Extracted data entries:
#####

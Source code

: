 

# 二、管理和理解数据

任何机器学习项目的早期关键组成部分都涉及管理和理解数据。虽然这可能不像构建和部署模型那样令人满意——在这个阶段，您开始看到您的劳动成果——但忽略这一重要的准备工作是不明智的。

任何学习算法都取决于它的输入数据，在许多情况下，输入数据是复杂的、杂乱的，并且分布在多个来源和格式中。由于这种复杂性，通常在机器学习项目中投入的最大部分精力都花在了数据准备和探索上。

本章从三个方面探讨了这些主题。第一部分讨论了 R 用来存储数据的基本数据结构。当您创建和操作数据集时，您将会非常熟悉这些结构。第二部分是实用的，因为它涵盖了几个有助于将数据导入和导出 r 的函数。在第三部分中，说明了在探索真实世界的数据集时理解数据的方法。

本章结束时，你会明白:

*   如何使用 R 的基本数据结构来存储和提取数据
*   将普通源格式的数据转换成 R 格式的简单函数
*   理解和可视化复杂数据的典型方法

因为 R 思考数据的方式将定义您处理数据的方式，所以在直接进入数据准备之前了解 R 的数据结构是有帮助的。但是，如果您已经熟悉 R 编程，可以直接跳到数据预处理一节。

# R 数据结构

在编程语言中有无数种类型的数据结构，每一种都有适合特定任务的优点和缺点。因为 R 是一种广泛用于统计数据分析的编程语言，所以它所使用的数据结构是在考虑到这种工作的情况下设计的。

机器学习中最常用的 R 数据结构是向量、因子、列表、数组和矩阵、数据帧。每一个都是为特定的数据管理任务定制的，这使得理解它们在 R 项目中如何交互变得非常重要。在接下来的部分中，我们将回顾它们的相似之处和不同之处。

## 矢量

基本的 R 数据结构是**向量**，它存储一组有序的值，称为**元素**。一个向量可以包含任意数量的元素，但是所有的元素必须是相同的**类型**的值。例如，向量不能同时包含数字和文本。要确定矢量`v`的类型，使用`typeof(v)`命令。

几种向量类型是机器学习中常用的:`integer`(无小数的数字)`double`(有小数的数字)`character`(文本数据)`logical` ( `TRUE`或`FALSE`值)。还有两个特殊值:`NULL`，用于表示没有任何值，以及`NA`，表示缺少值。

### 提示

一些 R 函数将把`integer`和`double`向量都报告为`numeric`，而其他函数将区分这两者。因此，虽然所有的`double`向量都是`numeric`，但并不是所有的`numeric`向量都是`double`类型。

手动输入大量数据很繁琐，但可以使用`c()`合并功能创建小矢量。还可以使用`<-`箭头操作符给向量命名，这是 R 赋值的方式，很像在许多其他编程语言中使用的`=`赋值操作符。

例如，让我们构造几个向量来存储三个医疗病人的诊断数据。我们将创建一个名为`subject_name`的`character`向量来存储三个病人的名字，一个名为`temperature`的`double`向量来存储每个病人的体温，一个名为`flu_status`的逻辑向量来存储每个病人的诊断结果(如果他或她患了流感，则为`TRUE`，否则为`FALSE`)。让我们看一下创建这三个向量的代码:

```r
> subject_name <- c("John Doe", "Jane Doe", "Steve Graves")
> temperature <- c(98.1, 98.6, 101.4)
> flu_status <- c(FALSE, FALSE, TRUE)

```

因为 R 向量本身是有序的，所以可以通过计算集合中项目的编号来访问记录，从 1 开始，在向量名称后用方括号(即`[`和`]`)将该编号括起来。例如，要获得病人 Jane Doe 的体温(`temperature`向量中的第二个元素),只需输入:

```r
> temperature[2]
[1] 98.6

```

#####

Exercise:
Only a number is wanted here: the count of lines in the data that contain the string "Jane".

Answer box:
2